Public hospital ~ District Health Board ~ Orthopaedic surgery ~ Postoperative monitoring and assessment ~ Co-morbidities ~ Communication between staff ~ Deterioration ~ Documentation ~ Standard of care ~ Rights 4(1), 4(4), 4(5)

A 75-year-old man was assessed as being fit to undergo elective surgery to replace his right knee joint. However, he was advised that, because of his serious co-morbidities, there was a significant risk he could die during surgery or post-operatively. The surgery proceeded without incident and the man was well in the immediate postoperative period. However, by the afternoon of the second postoperative day, the man's urine output and blood pressure began to decrease. This was recorded in the notes by the nursing team but was not communicated to the orthopaedic team.

In the early hours of the third postoperative day, the nursing team had concerns about the man's decreased urine output and decided not to remove his catheter. However, that information was not noted by the nursing team or the orthopaedic team on the next shift and the man's catheter was removed. At that time, a nurse also incorrectly recorded that the man had passed a total of 935mls of urine since 1am, instead of 435mls. Throughout the third postoperative day, the man's blood pressure remained low and he did not pass any further urine. Bladder scans were carried out at 2:30pm and 11pm, and the man was given saline at 8pm. However no further action was taken to address these concerns.

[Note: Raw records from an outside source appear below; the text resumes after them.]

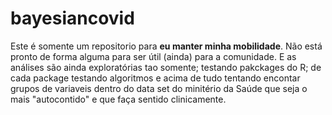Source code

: # bayesiancovid

Este é somente um repositorio para **eu manter minha mobilidade**. Não está pronto de forma alguma para ser útil (ainda) para a comunidade. E as análises são ainda exploratórias tao somente; testando pakckages do R; de cada package testando algoritmos e acima de tudo tentando encontar grupos de variaveis dentro do data set do minitério da Saúde que seja o mais "autocontido" e que faça sentido clinicamente. 
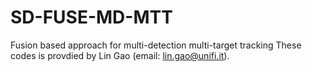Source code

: # SD-FUSE-MD-MTT
Fusion based approach for multi-detection multi-target tracking
These codes is provdied by Lin Gao (email: lin.gao@unifi.it).
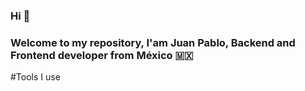 ### Hi 👋
### Welcome to my repository, I'am Juan Pablo, Backend and Frontend developer from México :mexico:

#Tools I use
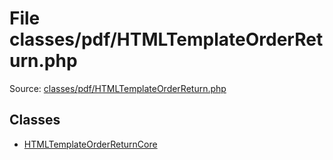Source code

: File classes/pdf/HTMLTemplateOrderReturn.php
=========

Source: [classes/pdf/HTMLTemplateOrderReturn.php](https://github.com/PrestaShop/PrestaShop/blob/1.5.3.1/classes/pdf/HTMLTemplateOrderReturn.php)


Classes
-------

* [HTMLTemplateOrderReturnCore](class.HTMLTemplateOrderReturnCore.md)

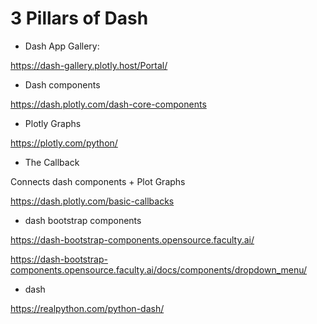 # 3 Pillars of Dash


- Dash App Gallery:

https://dash-gallery.plotly.host/Portal/ 


- Dash components

https://dash.plotly.com/dash-core-components 

- Plotly Graphs

https://plotly.com/python/ 

- The Callback

Connects dash components + Plot Graphs


https://dash.plotly.com/basic-callbacks 

- dash bootstrap components

https://dash-bootstrap-components.opensource.faculty.ai/

https://dash-bootstrap-components.opensource.faculty.ai/docs/components/dropdown_menu/ 


- dash  

https://realpython.com/python-dash/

The night shift doctor and nurse do not recall being alerted to any concerns about the man at handover on the evening of the third postoperative day. Nothing was recorded in the notes about the man's urine output during that evening shift. On the morning of the fourth postoperative day, it was noted that the man had not passed urine since the removal of his catheter the previous morning and attempts were made to treat his deteriorating condition. However, the man died in the early hours of the fifth postoperative day, following a cardiac and respiratory arrest.

On the third postoperative day, when the man's urine output decreased and his blood pressure dropped, he should have been referred for specialist medical review. A combination of poor documentation and poor communication led to the failure by both the orthopaedic team and the nursing team to fully recognise the man's deteriorating condition. In addition, critical information about the man that was available to both teams was not adequately accessed and used.

The failures of the orthopaedic and nursing teams were service failures and are directly attributable to the DHB. The DHB breached Right 4(1) for failing to provide the man with services with reasonable care and skill, and Right 4(5) for poor communication, inadequate documentation, and the widespread failure by the nursing team to consistently comply with relevant procedures.

The orthopaedic team's failure to communicate to the nursing team that particular attention needed to be given to the man in the postoperative period given his co-morbidities, resulted in a lost opportunity to ensure the man was monitored closely, and increased the risk of harm to the man. Accordingly, the DHB also breached Right 4(4).